One of the items that kept coming up was adhesive. Specifically, someone wanted a 'strong, flexible glue' for repairing a fabric strap on a portable display board. That led me down a rabbit hole I wasn't prepared for.
The First Mistake: Shoe Goo for Everything
Our maintenance guy had been using Shoe Goo for years. He swore by it. So when the fabric strap needed fixing, I ordered a couple of tubes without thinking twice. Cost: about $12 per tube. Seemed reasonable.
Fast forward three weeks. The strap failed again. Not just at the repair point, but the adhesive had bled through the fabric and made it brittle. The whole display board was now unusable. Replacement cost: $180. Plus the staff time spent dealing with it.
If I remember correctly, that mistake alone cost us about $230 in total—between the replacement, the wasted glue, and the half-hour of someone's time to redo the repair. Not a huge number, but it stung because it was completely avoidable.
I should mention that Shoe Goo is actually excellent for its intended use—shoes. But using it on fabric that undergoes stress in a different way? That's where the boundary shows up. (Should mention: we'd been using it on everything from boot soles to vinyl banners. It worked fine on some, not on others. The failure rate was about 30%.)
Learning the Hard Way: What Does E6000 Do Differently?
After the display board fiasco, I did what I should have done first: actually read the product specs. That's when I found E6000.
The key difference, as I understand it now, is that Shoe Goo is formulated specifically for the flex and abuse of footwear. It's thick, rubbery, and designed to bond with materials like rubber, leather, and certain synthetics that take repetitive pounding.

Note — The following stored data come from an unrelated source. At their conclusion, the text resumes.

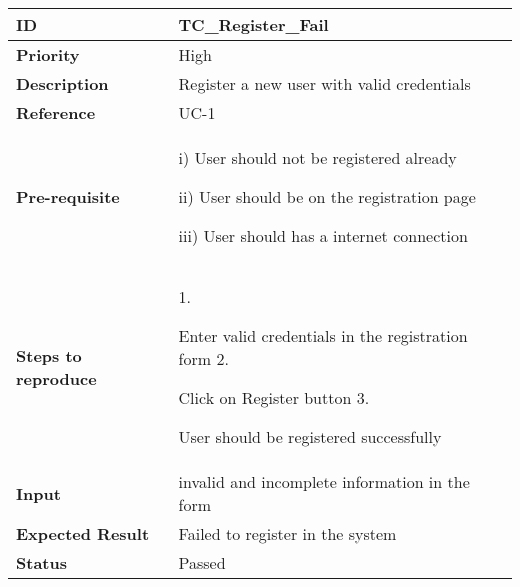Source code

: \begin{center}
    \begin{tabularx}{\textwidth}{|l|X|}
        \hline
        \textbf{ID}                 & TC\_Register\_Fail                             \\
        \hline
        \textbf{Priority}           & High                                           \\
        \hline
        \textbf{Description}        & Register a new user with valid credentials     \\
        \hline
        \textbf{Reference}          & UC-1                                           \\
        \hline
        \textbf{Pre-requisite}      & i) User should not be registered already

        ii) User should be on the registration page

        iii)  User should has a internet connection                                  \\
        \hline
        \textbf{Steps to reproduce} & 1.

        Enter valid credentials in the registration form 2.

        Click on Register button 3.

        User should be registered successfully                                       \\
        \hline
        \textbf{Input}              & invalid and incomplete information in the form \\
        \hline
        \textbf{Expected Result}    & Failed to register in the system               \\
        \hline
        \textbf{Status}             & Passed                                         \\
        \hline
    \end{tabularx}
\end{center}
\newpage


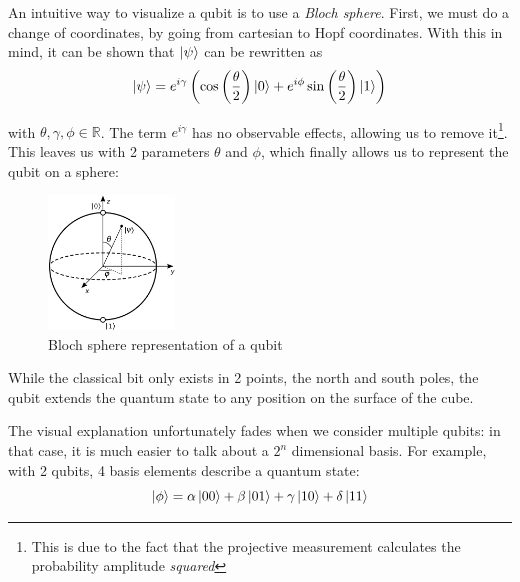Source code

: \documentclass[12pt]{memoir}
\newcommand{\ti}{\textit}
\begin{document}
An intuitive way to visualize a qubit is to use a \ti{Bloch sphere}. First, we must do a change of coordinates, by going from cartesian to Hopf coordinates. With this in mind, it can be shown that $\ket \psi$ can be rewritten as
\begin{equation}
    \ket \psi = e^{i\gamma}\left( \cos\left(\frac{\theta}{2}\right)\ket 0 + e^{i\phi} \sin\left(\frac{\theta}{2}\right)\ket 1\right)
\end{equation}

with $\theta,\gamma,\phi \in \mathbb{R}$. The term $e^{i\gamma}$ has no observable effects, allowing us to remove it\footnote{This is due to the fact that the projective measurement calculates the probability amplitude \textit{squared}}. This leaves us with 2 parameters $\theta$ and $\phi$, which finally allows us to represent the qubit on a sphere:


\begin{figure}[H]

    \centering

    \includegraphics[width=0.3\textwidth]{figures/bloch_sphere.png}

    \caption{Bloch sphere representation of a qubit \cite{wiki:qubit}}

    \label{fig:bloch-sphere}

\end{figure}

While the classical bit only exists in 2 points, the north and south poles, the qubit extends the quantum state to any position on the surface of the cube. \cite{wiki:qubit,book:Nielsen-Chuang-2010}\medbreak


The visual explanation unfortunately fades when we consider multiple qubits: in that case, it is much easier to talk about a $2^n$ dimensional basis. For example, with 2 qubits, 4 basis elements describe a quantum state:
\begin{equation}
    \ket{\phi} = \alpha \ket{00} + \beta \ket{01} + \gamma \ket{10} + \delta \ket{11}
\end{equation}
\end{document}
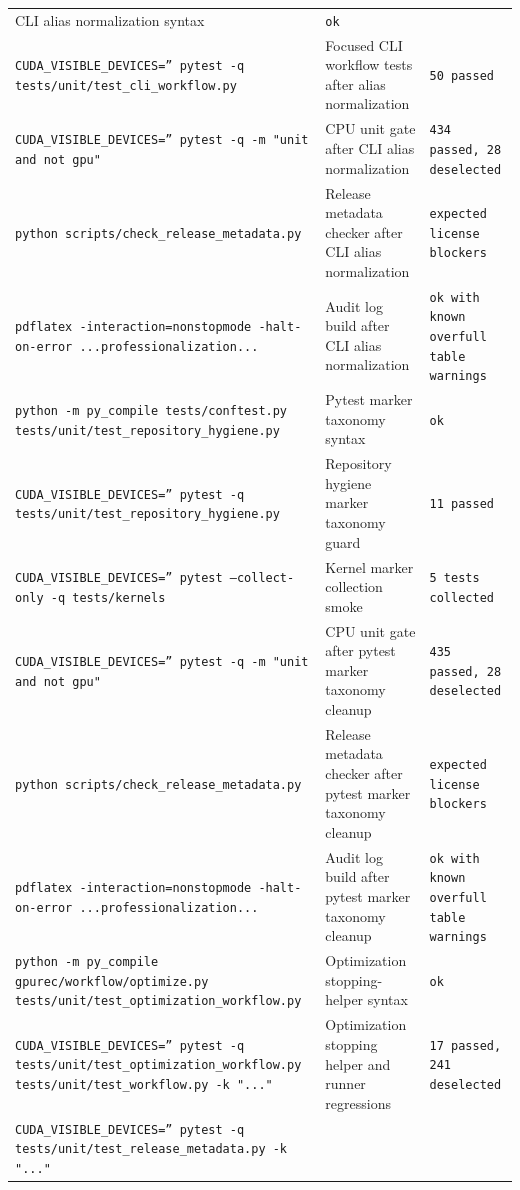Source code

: \documentclass[11pt]{article}
\begin{document}
\begin{center}
\begin{tabular}{lll}
CLI alias normalization syntax &
\texttt{ok} \\
\texttt{CUDA\_VISIBLE\_DEVICES='' pytest -q tests/unit/test\_cli\_workflow.py} &
Focused CLI workflow tests after alias normalization &
\texttt{50 passed} \\
\texttt{CUDA\_VISIBLE\_DEVICES='' pytest -q -m "unit and not gpu"} &
CPU unit gate after CLI alias normalization &
\texttt{434 passed, 28 deselected} \\
\texttt{python scripts/check\_release\_metadata.py} &
Release metadata checker after CLI alias normalization &
\texttt{expected license blockers} \\
\texttt{pdflatex -interaction=nonstopmode -halt-on-error ...professionalization...} &
Audit log build after CLI alias normalization &
\texttt{ok with known overfull table warnings} \\
\texttt{python -m py\_compile tests/conftest.py tests/unit/test\_repository\_hygiene.py} &
Pytest marker taxonomy syntax &
\texttt{ok} \\
\texttt{CUDA\_VISIBLE\_DEVICES='' pytest -q tests/unit/test\_repository\_hygiene.py} &
Repository hygiene marker taxonomy guard &
\texttt{11 passed} \\
\texttt{CUDA\_VISIBLE\_DEVICES='' pytest --collect-only -q tests/kernels} &
Kernel marker collection smoke &
\texttt{5 tests collected} \\
\texttt{CUDA\_VISIBLE\_DEVICES='' pytest -q -m "unit and not gpu"} &
CPU unit gate after pytest marker taxonomy cleanup &
\texttt{435 passed, 28 deselected} \\
\texttt{python scripts/check\_release\_metadata.py} &
Release metadata checker after pytest marker taxonomy cleanup &
\texttt{expected license blockers} \\
\texttt{pdflatex -interaction=nonstopmode -halt-on-error ...professionalization...} &
Audit log build after pytest marker taxonomy cleanup &
\texttt{ok with known overfull table warnings} \\
\texttt{python -m py\_compile gpurec/workflow/optimize.py tests/unit/test\_optimization\_workflow.py} &
Optimization stopping-helper syntax &
\texttt{ok} \\
\texttt{CUDA\_VISIBLE\_DEVICES='' pytest -q tests/unit/test\_optimization\_workflow.py tests/unit/test\_workflow.py -k "..."} &
Optimization stopping helper and runner regressions &
\texttt{17 passed, 241 deselected} \\
\texttt{CUDA\_VISIBLE\_DEVICES='' pytest -q tests/unit/test\_release\_metadata.py -k "..."} &

\end{tabular}
\end{center}
\end{document}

E6000, on the other hand, is labeled as an industrial-strength craft adhesive. It's designed for multi-surface bonding—fabric, plastic, metal, glass, rubber, even some jewelry components. The formula is different: it cures to a flexible but more controlled bond, and it's waterproof.
According to USPS (usps.com), as of January 2025, First-Class Mail large envelopes (up to 1 oz) cost $1.50. That's not directly relevant to glue, but it's something I had to look up recently for mailing out samples. Anyway, back to the glue.

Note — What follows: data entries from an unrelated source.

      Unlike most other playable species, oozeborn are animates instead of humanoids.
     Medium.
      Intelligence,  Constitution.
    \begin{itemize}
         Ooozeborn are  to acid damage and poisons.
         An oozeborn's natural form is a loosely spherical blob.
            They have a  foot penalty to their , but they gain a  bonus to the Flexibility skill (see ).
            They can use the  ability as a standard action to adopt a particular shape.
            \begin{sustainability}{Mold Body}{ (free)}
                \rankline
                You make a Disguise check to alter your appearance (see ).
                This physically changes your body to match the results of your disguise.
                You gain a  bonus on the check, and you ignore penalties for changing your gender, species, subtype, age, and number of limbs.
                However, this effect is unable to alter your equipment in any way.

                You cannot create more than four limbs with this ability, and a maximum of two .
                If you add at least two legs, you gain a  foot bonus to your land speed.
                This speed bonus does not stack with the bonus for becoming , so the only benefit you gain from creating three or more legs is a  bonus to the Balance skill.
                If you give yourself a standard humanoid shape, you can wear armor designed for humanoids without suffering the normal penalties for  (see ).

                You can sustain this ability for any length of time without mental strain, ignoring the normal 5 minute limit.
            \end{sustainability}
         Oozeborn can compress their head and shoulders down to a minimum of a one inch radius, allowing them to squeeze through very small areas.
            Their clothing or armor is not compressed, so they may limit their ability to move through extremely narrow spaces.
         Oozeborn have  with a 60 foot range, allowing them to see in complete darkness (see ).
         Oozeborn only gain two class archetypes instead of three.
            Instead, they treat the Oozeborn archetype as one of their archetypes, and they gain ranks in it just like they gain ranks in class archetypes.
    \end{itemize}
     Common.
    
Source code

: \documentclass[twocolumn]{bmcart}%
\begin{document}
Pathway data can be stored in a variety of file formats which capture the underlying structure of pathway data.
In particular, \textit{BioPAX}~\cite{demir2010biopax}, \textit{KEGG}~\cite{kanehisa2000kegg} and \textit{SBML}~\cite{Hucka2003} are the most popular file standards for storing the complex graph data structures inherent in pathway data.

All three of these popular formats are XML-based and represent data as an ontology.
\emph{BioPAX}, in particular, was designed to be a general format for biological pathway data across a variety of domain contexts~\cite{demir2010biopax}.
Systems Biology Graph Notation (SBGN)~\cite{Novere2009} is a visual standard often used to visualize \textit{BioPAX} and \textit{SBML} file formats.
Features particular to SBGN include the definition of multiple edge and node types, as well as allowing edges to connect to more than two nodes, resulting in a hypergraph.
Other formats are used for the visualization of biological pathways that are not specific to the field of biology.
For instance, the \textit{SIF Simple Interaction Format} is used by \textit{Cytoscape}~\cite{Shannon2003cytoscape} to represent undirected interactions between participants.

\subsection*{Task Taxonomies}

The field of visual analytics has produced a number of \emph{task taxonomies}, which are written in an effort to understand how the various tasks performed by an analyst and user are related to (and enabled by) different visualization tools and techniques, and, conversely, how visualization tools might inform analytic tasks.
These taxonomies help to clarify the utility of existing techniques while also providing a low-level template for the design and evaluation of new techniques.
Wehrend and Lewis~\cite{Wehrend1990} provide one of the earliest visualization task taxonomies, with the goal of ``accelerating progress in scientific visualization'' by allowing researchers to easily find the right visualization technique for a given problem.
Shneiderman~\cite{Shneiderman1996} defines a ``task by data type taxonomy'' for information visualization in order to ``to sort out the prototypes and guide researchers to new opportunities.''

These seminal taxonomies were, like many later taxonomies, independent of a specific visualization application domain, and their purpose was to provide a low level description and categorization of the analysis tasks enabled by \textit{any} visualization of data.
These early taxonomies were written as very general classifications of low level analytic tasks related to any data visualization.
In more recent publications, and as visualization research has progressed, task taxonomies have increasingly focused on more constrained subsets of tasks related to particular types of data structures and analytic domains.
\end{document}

Here's what I found in practice:
- Shoe Goo is fantastic for shoe repair. It flexes with the sole and lasts a long time. But on fabric, metal, or glass, it often fails—either it doesn't bond well, or it gets brittle over time.

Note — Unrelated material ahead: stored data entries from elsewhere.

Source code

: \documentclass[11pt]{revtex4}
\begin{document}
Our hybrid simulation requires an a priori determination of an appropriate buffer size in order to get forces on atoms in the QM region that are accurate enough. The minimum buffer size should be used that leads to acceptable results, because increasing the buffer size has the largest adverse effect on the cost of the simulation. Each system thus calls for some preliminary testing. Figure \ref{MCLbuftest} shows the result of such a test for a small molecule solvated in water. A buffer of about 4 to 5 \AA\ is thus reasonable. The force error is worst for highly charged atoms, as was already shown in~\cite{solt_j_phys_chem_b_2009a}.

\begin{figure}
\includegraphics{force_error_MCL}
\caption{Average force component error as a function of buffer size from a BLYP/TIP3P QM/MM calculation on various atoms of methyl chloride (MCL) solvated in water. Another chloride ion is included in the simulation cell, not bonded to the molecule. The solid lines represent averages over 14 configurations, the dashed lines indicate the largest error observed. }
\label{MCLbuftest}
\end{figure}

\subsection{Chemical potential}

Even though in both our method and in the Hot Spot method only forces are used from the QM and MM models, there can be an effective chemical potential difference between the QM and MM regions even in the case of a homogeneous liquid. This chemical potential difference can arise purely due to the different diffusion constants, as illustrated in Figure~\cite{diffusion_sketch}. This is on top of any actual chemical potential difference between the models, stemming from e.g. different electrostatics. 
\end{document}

- E6000 handles a wider range of materials. Our maintenance guy used it to reattach a metal clasp on a broken tote bag, and it held for months. It also stuck to a plastic monitor stand that Shoe Goo had peeled off of.
But here's the thing: E6000 isn't perfect for everything either. It takes 24 to 72 hours to fully cure. If you need a quick fix, it's not your friend. And it's not recommended for all plastics—you still need to test it on a small area first. (Oh, and it has a strong solvent smell. Work in a ventilated area.)
The Moment I Knew I'd Made the Right Switch
In early 2024, one of our fundraising volunteers dropped a heavy ceramic award. It cracked into three pieces. The volunteer was upset—it was a sentimental piece from a long-time donor.
I grabbed the E6000. Applied it sparingly to the cracks, clamped the pieces together with rubber bands, and let it sit for about 48 hours. When the bands came off, the bond was solid. It wasn't invisible—you could still see the crack lines—but it held. The volunteer was relieved, and we avoided buying a $75 replacement.
That was the moment I stopped second-guessing the switch. Not because E6000 is magic, but because it was the right tool for that specific job. (The 'safe for everything' thinking comes from a time when multi-surface adhesives were rare. That's changed, but you still have to match the glue to the task.)
Skipped the surface roughening step on a smooth plastic item once—'it's basically the same as the rubber strap.' That was the one time it mattered. The bond failed after a week. $20 item, but the lesson stuck.
I'll admit: I still keep a tube of Shoe Goo around. For actual shoe repairs, it's unbeatable. But for everything else around the office—craft projects, equipment repairs, display assembly—E6000 has become my go-to.
The question isn't 'which is better?' It's 'which is better for what you're doing?' That's the lesson I wish I'd learned before that display board.